Comprehensible The following sentence: How to improve one's comprehensible listening. (The writer meant that she often missed out words listening to native speakers speak). Does the word 'comprehensible' fit here? * Make oneself comprehensible = Make oneself understandable * Comprehensive schools / list = All inclusive school for children of all abilities / A list of complete information Thank you in advance.
Aug 26, 2018 3:52 AM
Answers · 11
comprehensible doesn't fit because it just means that you can grasp the concept or can understand. for example: you have a comprehensible reason for not showing up to work today. comprehensive would fit much better because you want to improve your ability to grasp or understand what you are listening to. for example: I need to improve my comprehensive listening skills because I can barely understand. hopefully that makes sense
August 26, 2018
Yes it fits it's an adjective describing what kind of listening she wants.
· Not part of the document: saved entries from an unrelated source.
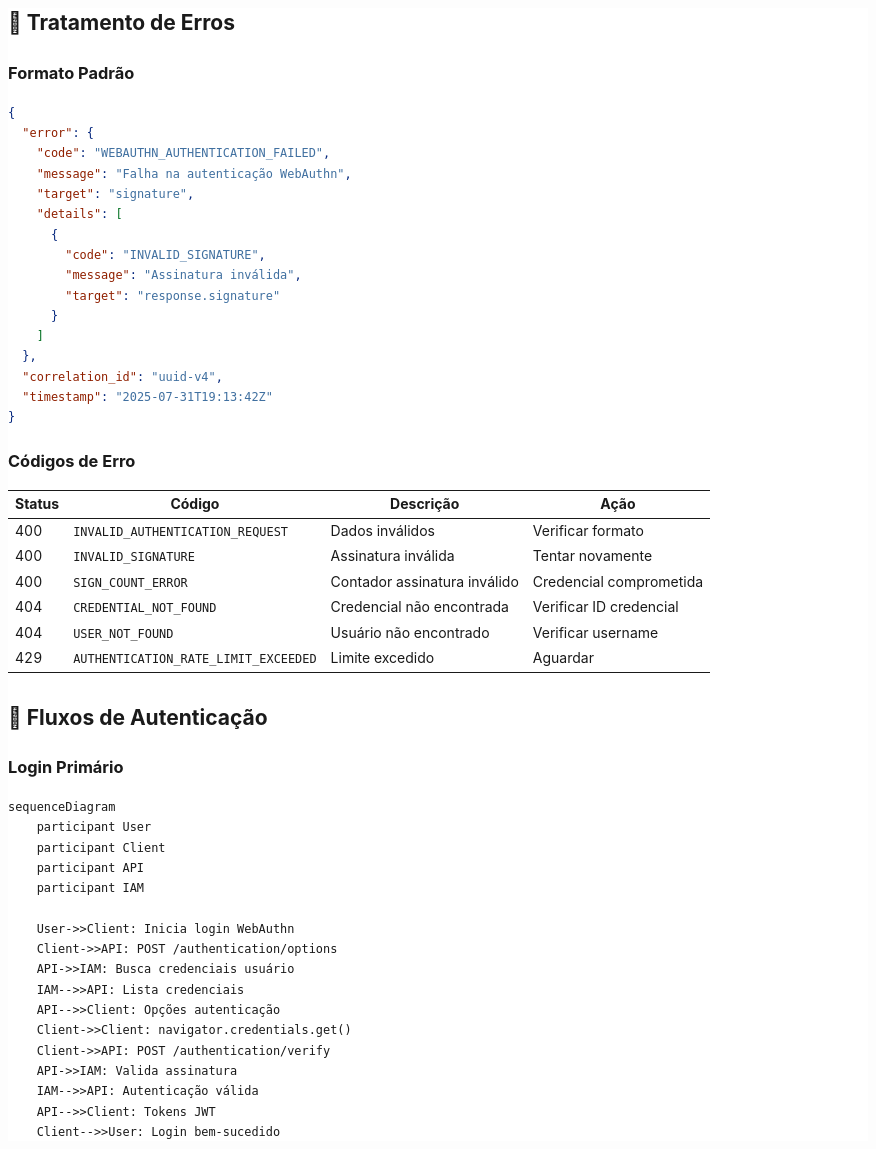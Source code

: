 ## 🚨 Tratamento de Erros

### Formato Padrão

```json
{
  "error": {
    "code": "WEBAUTHN_AUTHENTICATION_FAILED",
    "message": "Falha na autenticação WebAuthn",
    "target": "signature",
    "details": [
      {
        "code": "INVALID_SIGNATURE",
        "message": "Assinatura inválida",
        "target": "response.signature"
      }
    ]
  },
  "correlation_id": "uuid-v4",
  "timestamp": "2025-07-31T19:13:42Z"
}
```

### Códigos de Erro

| Status | Código | Descrição | Ação |
|--------|--------|-----------|------|
| 400 | `INVALID_AUTHENTICATION_REQUEST` | Dados inválidos | Verificar formato |
| 400 | `INVALID_SIGNATURE` | Assinatura inválida | Tentar novamente |
| 400 | `SIGN_COUNT_ERROR` | Contador assinatura inválido | Credencial comprometida |
| 404 | `CREDENTIAL_NOT_FOUND` | Credencial não encontrada | Verificar ID credencial |
| 404 | `USER_NOT_FOUND` | Usuário não encontrado | Verificar username |
| 429 | `AUTHENTICATION_RATE_LIMIT_EXCEEDED` | Limite excedido | Aguardar |

## 🔄 Fluxos de Autenticação

### Login Primário

```mermaid
sequenceDiagram
    participant User
    participant Client
    participant API
    participant IAM
    
    User->>Client: Inicia login WebAuthn
    Client->>API: POST /authentication/options
    API->>IAM: Busca credenciais usuário
    IAM-->>API: Lista credenciais
    API-->>Client: Opções autenticação
    Client->>Client: navigator.credentials.get()
    Client->>API: POST /authentication/verify
    API->>IAM: Valida assinatura
    IAM-->>API: Autenticação válida
    API-->>Client: Tokens JWT
    Client-->>User: Login bem-sucedido
```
A fuller kind of listening instead of casual or fragmentary listening. If you don't understand the use of a word find its opposite to see if it fits. Comprehensible = fully understandable incomprehensible = completely not understandable. Your examples * are right.
August 26, 2018
Thank you for your explanation Nanren888, it's misleading that these two have nothing to do with each other, but making up an expression that doesn't exist... is so irresponsible... :((
August 26, 2018
"comprehensible listening" -= nope. Not sensible, sorry. I suspect what they want is ... to improve one's listening comprehension. Comprehension is listening and understanding. Comprehensive means complete, total, not lacking anything. So it sort of has meaning, but a rather unnatural use. . To be more technical, you'd probably say aural comprehension. But that's not really a commonly used expression either.